PID is uncommon during pregnancy, although if it occurs, it is usually within the first 12 weeks before the mucous plug can act as an adequate barrier. Pregnant women with suspected PID should be hospitalized and given parenteral antibiotics. PID during pregnancy increases the risk of preterm delivery and increases maternal morbidity.24

Women with IUDs have an increased risk of PID only within the first three weeks after insertion of the IUD. There is no evidence that suggests removal of the IUD is necessary in patients with acute PID; however, close follow-up is recommended. Data indicate no difference in outcomes of PID in women with copper IUDs versus the levonorgestrel-releasing intrauterine system (Mirena). There are insufficient data to suggest that antibiotics should be given to patients at the time of IUD insertion to decrease the risk of developing infection.25

Screening and Prevention

Screening for chlamydia and gonorrhea in young women has been shown to decrease the incidence of PID in high-risk populations. The U.S. Preventive Services Task Force recommends screening for chlamydia in all sexually active women younger than 25 years and in those 25 years and older at increased risk.26,27 There is evidence that screening more than once per year may be more effective than annual screening in high-risk groups. One study showed that 79 percent of the women who developed PID over a 12-month period tested negative on their annual chlamydia screening.28,29 Women should be screened each time they have a new sex partner. However, data are unclear on whether it is cost-effective to screen women who are asymptomatic for lower tract chlamydial infections.28,29

There is some evidence that adolescents respond to brief behavioral intervention at the time PID is diagnosed to increase the chances that their partners will receive treatment, thus decreasing recurrence.30 There is also evidence that counseling can help decrease the risk of PID in at-risk populations.31 Counseling about condom use can decrease the risk of PID.32 Greater awareness about the importance of screening and adequate education on PID prevention are needed for high-risk populations.

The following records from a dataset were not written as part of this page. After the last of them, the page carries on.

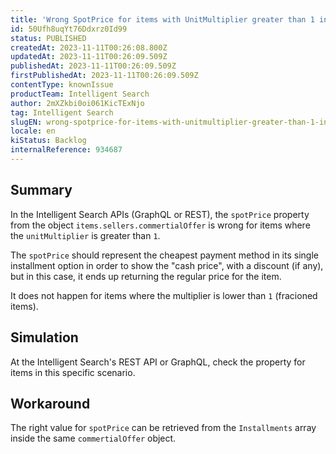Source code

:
 ```yaml
---
title: 'Wrong SpotPrice for items with UnitMultiplier greater than 1 in Intelligent Search APIs'
id: 50Ufh8uqYt76Ddxrz0Id99
status: PUBLISHED
createdAt: 2023-11-11T00:26:08.800Z
updatedAt: 2023-11-11T00:26:09.509Z
publishedAt: 2023-11-11T00:26:09.509Z
firstPublishedAt: 2023-11-11T00:26:09.509Z
contentType: knownIssue
productTeam: Intelligent Search
author: 2mXZkbi0oi061KicTExNjo
tag: Intelligent Search
slugEN: wrong-spotprice-for-items-with-unitmultiplier-greater-than-1-in-intelligent-search-apis
locale: en
kiStatus: Backlog
internalReference: 934687
---
```


## Summary


In the Intelligent Search APIs (GraphQL or REST), the `spotPrice` property from the object `items.sellers.commertialOffer` is wrong for items where the `unitMultiplier` is greater than `1`.

The `spotPrice` should represent the cheapest payment method in its single installment option in order to show the "cash price", with a discount (if any), but in this case, it ends up returning the regular price for the item.

It does not happen for items where the multiplier is lower than `1` (fracioned items).


##

## Simulation


At the Intelligent Search's REST API or GraphQL, check the property for items in this specific scenario.


##

## Workaround


The right value for `spotPrice` can be retrieved from the `Installments` array inside the same `commertialOffer` object.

Data Sources: A PubMed search was completed using the following key terms: PID, pelvic inflammatory disease, sexually transmitted infections or sexually transmitted diseases AND chlamydia and gonorrhea. The search included meta-analyses, randomized controlled trials, clinical trials, and reviews. Additional searches included the Agency for Healthcare Research and Quality evidence reports, U.S. Preventive Services Task Force, Clinical Evidence, the Cochrane database, Database of Abstracts of Reviews of Effects, the Institute for Clinical Systems Improvement, the National Guideline Clearinghouse, and UpToDate. Initial search date was March 30, 2011, and repeated June 15, 2011. A repeat search in PubMed, UpToDate, and the Cochrane database was performed October 10, 2011.